Bristol City Football Club are to get a new stadium on the city’s greenbelt at Ashton Vale after councillors voted 7-2 in favour of the controversial development last night.
At a very long meeting featuring a very short debate – skillfully dominated and dictated by Labour old-stager John Bees – the lack of experience of some members of the committtee proved to be a predictable problem.
Lib Dem rookies Fi Hance and Simon Rayner, both clearly unhappy with substantial elements of the plans, failed to ever really assert themselves or their views much at all during the debate allowing Bees to seize the meeting by the scruff of the neck and force a result for the football club with the minimum of fuss.
Ultimately, Rayner and Hance failed to convince their own Lib Dem colleagues – let alone the Labour and Tory establishment figures who were always unlikely to turn down the application – of their genuine concerns.
However, the football club didn’t get it all their own way, the councillors followed officer advice and turned down the ‘Southlands’ housing ‘enabling development’ section of the application that might leave the football club with a funding headache.
The meeting also helped draw out a few facts about the considerable levels of public subsidy going in to the project.
After considerable pressure from councillors, planning officer Richard Mathews finally agreed that waiving £7.5m of s. 106 planning gain payments represented “a public subsidy”.
“If you want to call it that,” he insouciantly told the meeting revealing an odd attitude to large sums of public money and very little interest in the importance of properly funded public services.
Well yes actually Richard, we do want to call it that. If developers are not paying for basic public services like transport, education, health, libraries and so on then the public have to. We can’t just go without them. Therefore developers are being subsidised.
It’s not like most of us are on senior planning officer wages so can afford private education for the kids and private healthcare for ourselves and are in a position not have to give a toss. The majority of people need public services to exist and new, large scale housing developments without them represent an expense for us all to cover.
Under further pressure, when he resorted to making little sense, Matthews appeared to admit that the land at the council-owned Alderman Moore’s former allotments, which will be turned into a housing estate called ‘Moorelands’ by the club, is worth at least £5m and he indicated that this land would be given away by the council to the club for nothing.

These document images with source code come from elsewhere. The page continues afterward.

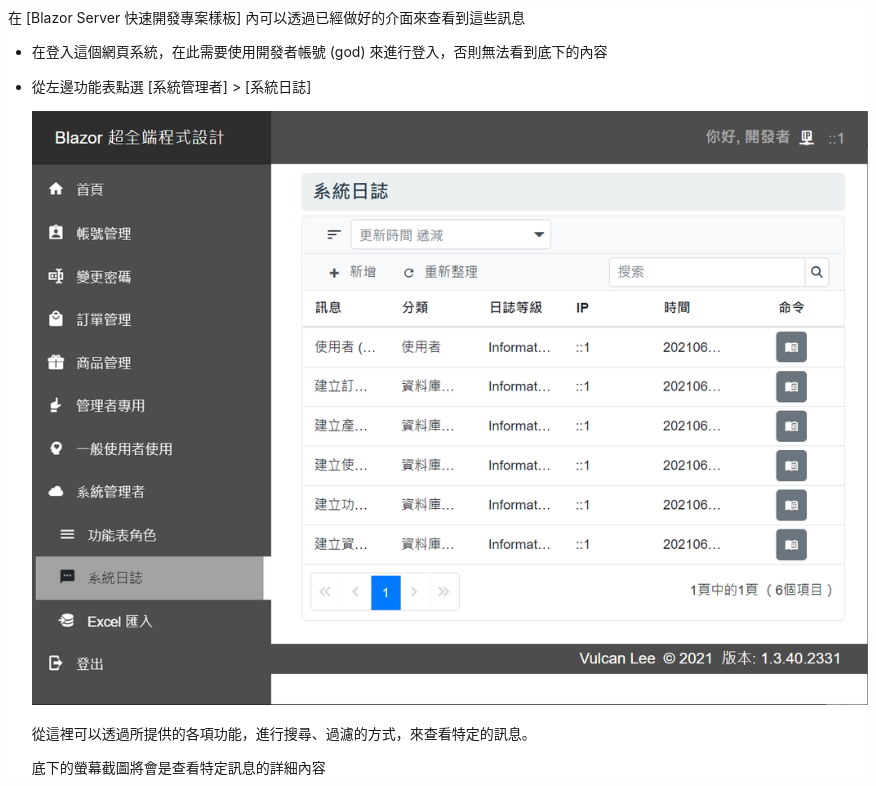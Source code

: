 在 [Blazor Server 快速開發專案樣板] 內可以透過已經做好的介面來查看到這些訊息

* 在登入這個網頁系統，在此需要使用開發者帳號 (god) 來進行登入，否則無法看到底下的內容
* 從左邊功能表點選 [系統管理者] > [系統日誌]

  ![](../Images/x047.png)

  從這裡可以透過所提供的各項功能，進行搜尋、過濾的方式，來查看特定的訊息。

  底下的螢幕截圖將會是查看特定訊息的詳細內容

That’s £12.5m of public subsidy floating around there then.
Meanwhile, it was something of a personal nightmare evening for Matthew Cockburn, the council’s transport development supremo.
Either poorly briefed or with a lot to hide, he apparently had little idea of the cost of anything to do with transport on the development, and stumbled and mumbled hopelessly through his presentation and then questions from councillors.
However he did eventually confirm – when pressured – that a stadium development would add £5m to the cost of the proposed BRT across the stadium site. Although he claimed some of this cost would be offset by land the football club was setting aside for the BRT route. When pushed on what the value of this land might be, he gave no answer beyond saying that avoiding compulsory purchase of the land would save us some money in legal costs.
So what? It doesn’t even cost in the hundreds of thousands let alone millions to pay lawyers to compulsorily purchase land. Compared to the £5m costs involved, we’re getting little in return if we believe – the admittedly unreliable – Cockburn.
He was equally vague about the impact of the club’s totally flawed transport and travel plans too and offered little in the way of enlightenment about what we might be paying for in terms of transport at the site.
Although most of us probably went away from the meeting with some vague impression that the club would be paying something towards something to do with something transporty at the stadium.
On the basis of this woefully inadequate performance on our behalf, perhaps Mr Cockburn should consider taking a job a little more suited to his abilities? Working on the council’s Park ‘n’ Ride hotline maybe? He certainly shouldn’t be planning complex and costly transport solutions for major developments that’s for sure.
I wonder how much Mr Cockburn’s vagueness and waffling is going to cost us? It’s in the millions anyway.